YOLO (You Only Look Once) — real-time object detection system
Machine learning is a powerful tool, but despite all the enthusiasm it is important to remember potential project challenges. Some of these are listed below.
Obviously a machine cannot learn—whether it be prediction, clustering or pattern detection—without input data. Machine learning models usually require a precise description of the task. It is not possible (in 2019) to just unleash an AI algorithm on the entirety of a company’s fragmented data assets without precise requirements. For example, in order to train a prediction model pertaining to customers, all the data that might be relevant for the model (e.g. products bought, images of purchased products, customer comments, sales statistics, address etc.) has to be brought together in a single system. If the model is not only supposed to be a proof of concept exercise, permanent data integration processes have to be constructed.
Very often it is not clear what data is available in the company and how the various data sources are related to each other. Data discovery is a process that needs to take place even before data integration. Needless to say, the data landscape is evolving all the time, so this effort has to be regularly repeated.
Machine learning models are often susceptible to very minor disturbances in the data. A sheet of paper presumably sold for €100,000 is an example of such a disturbance. Records like this need to be dealt with either by simple data removal, or in more advanced scenarios by data correction.
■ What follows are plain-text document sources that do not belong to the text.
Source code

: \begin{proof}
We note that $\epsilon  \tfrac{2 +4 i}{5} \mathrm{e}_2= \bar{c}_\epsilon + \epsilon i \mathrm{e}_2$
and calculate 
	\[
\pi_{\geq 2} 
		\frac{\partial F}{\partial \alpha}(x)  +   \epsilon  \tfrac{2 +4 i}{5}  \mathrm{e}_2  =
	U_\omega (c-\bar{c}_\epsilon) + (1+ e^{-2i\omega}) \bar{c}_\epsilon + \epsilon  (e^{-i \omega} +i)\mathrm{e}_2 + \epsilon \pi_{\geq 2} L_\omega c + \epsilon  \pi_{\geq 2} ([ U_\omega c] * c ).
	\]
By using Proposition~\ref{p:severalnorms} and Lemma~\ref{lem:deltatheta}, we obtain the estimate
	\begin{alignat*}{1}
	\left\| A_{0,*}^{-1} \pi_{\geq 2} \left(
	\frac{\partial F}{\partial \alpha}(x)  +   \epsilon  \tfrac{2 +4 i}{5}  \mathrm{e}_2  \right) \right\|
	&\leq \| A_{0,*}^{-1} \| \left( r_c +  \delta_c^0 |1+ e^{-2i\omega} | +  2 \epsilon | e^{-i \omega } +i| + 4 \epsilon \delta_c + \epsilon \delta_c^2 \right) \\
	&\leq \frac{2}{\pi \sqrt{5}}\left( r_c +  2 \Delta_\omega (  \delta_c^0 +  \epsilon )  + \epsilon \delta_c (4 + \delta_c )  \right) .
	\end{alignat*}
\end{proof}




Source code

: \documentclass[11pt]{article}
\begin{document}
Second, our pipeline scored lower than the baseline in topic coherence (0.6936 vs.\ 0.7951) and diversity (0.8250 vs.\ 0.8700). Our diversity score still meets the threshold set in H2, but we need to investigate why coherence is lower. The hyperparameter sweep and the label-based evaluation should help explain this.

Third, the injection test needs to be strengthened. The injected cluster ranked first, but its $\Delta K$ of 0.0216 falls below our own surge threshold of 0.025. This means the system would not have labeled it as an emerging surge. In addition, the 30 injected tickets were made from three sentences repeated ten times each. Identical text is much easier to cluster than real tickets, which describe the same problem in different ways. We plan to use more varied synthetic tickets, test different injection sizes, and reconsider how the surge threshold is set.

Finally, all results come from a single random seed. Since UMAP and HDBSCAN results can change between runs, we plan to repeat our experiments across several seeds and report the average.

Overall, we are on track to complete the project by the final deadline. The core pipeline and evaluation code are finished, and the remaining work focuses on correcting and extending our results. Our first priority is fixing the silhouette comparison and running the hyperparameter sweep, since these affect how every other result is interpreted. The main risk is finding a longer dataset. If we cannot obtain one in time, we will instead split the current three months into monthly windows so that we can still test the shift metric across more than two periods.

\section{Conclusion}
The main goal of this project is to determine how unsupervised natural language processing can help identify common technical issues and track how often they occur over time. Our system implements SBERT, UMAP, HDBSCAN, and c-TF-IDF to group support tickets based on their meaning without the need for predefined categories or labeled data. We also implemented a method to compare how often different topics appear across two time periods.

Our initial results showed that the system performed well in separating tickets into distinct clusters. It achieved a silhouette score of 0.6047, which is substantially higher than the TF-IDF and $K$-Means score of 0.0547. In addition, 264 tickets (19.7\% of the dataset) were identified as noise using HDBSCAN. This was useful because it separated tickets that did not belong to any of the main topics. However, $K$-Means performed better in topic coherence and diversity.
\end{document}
Machine learning is not magic, it just uncovers relationships in the collected data. So what if no relationships can be found? That means that either not enough data has been collected, or that the relationships do not exist. Either way, the models would not provide a satisfactory performance.
It is not enough to train a machine learning model once. Models need to be constantly retrained with new data so that they remain up-to-date. And what if the model strongly impacts customer behavior, which becomes its own future input data? This creates additional feedback loops that might need to be considered.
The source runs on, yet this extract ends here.